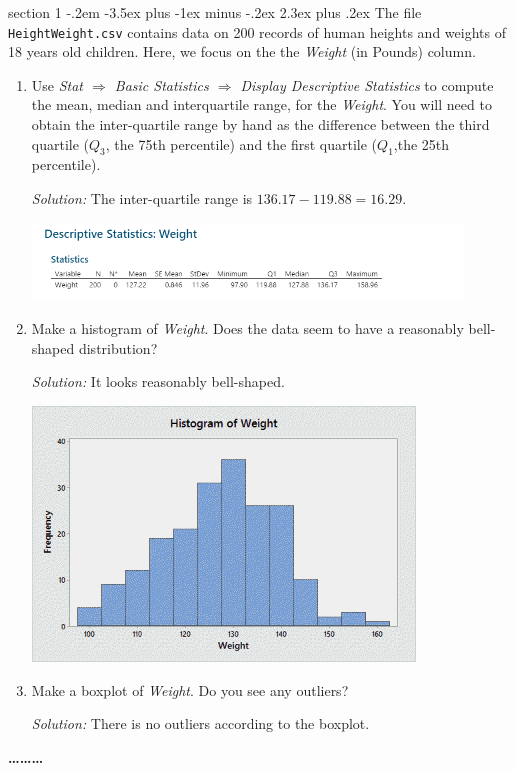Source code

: \documentclass[11pt]{article}
\makeatletter
\newenvironment{problem}{\@startsection
       {section}
       {1}
       {-.2em}
       {-3.5ex plus -1ex minus -.2ex}
       {2.3ex plus .2ex}
       {\pagebreak[3]%
       \large\bf\noindent{Problem }
       }
       }
       {%
       \begin{center}\large\bf \ldots\ldots\ldots\end{center}}
\makeatother
\begin{document}
\begin{problem}{}
The file \texttt{HeightWeight.csv} contains data on 200  records of human heights and weights of 18 years old children.   Here, we focus on the the \textit{Weight} (in Pounds) column.
\begin{enumerate}

\item Use
%
\textit{Stat $\Rightarrow$
        Basic Statistics $\Rightarrow$
        Display Descriptive Statistics}
%
to compute the mean, median and interquartile range, for the \textit{Weight}.  You will need to obtain the inter-quartile range by hand as the difference between the third quartile ($Q_3$, the 75th percentile) and the first quartile ($Q_1$,the 25th percentile). 


\vspace{0.2cm}
\textit{Solution:} The inter-quartile range is $136.17-119.88=16.29$.

\includegraphics[width=0.9\textwidth]{q31.png}


\item Make a histogram of \textit{Weight}.  Does the data seem to have a reasonably bell-shaped distribution?  

\vspace{0.2cm}
\textit{Solution:} It looks reasonably bell-shaped.

\includegraphics[width=0.8\textwidth]{q32.png}
\item Make a boxplot of \textit{Weight}.  Do you see any outliers?

\vspace{0.2cm}
\textit{Solution:} There is no outliers according to the boxplot.


\end{enumerate}
\end{problem}
\end{document}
****
• _WHAT TO PRODUCE_
Give every record again exactly, apart from the pictures, which stay out.

• _FINISHED TASK_
Source code

: \documentclass[11pt]{article}
\makeatletter
\newenvironment{problem}{\@startsection
       {section}
       {1}
       {-.2em}
       {-3.5ex plus -1ex minus -.2ex}
       {2.3ex plus .2ex}
       {\pagebreak[3]%
       \large\bf\noindent{Problem }
       }
       }
       {%
       \begin{center}\large\bf \ldots\ldots\ldots\end{center}}
\makeatother
\begin{document}
\begin{problem}{}
The file \texttt{HeightWeight.csv} contains data on 200  records of human heights and weights of 18 years old children.   Here, we focus on the the \textit{Weight} (in Pounds) column.
\begin{enumerate}

\item Use
%
\textit{Stat $\Rightarrow$
        Basic Statistics $\Rightarrow$
        Display Descriptive Statistics}
%
to compute the mean, median and interquartile range, for the \textit{Weight}.  You will need to obtain the inter-quartile range by hand as the difference between the third quartile ($Q_3$, the 75th percentile) and the first quartile ($Q_1$,the 25th percentile). 


\vspace{0.2cm}
\textit{Solution:} The inter-quartile range is $136.17-119.88=16.29$.

\includegraphics[width=0.9\textwidth]{q31.png}


\item Make a histogram of \textit{Weight}.  Does the data seem to have a reasonably bell-shaped distribution?  

\vspace{0.2cm}
\textit{Solution:} It looks reasonably bell-shaped.

\includegraphics[width=0.8\textwidth]{q32.png}
\item Make a boxplot of \textit{Weight}.  Do you see any outliers?

\vspace{0.2cm}
\textit{Solution:} There is no outliers according to the boxplot.


\end{enumerate}
\end{problem}
\end{document}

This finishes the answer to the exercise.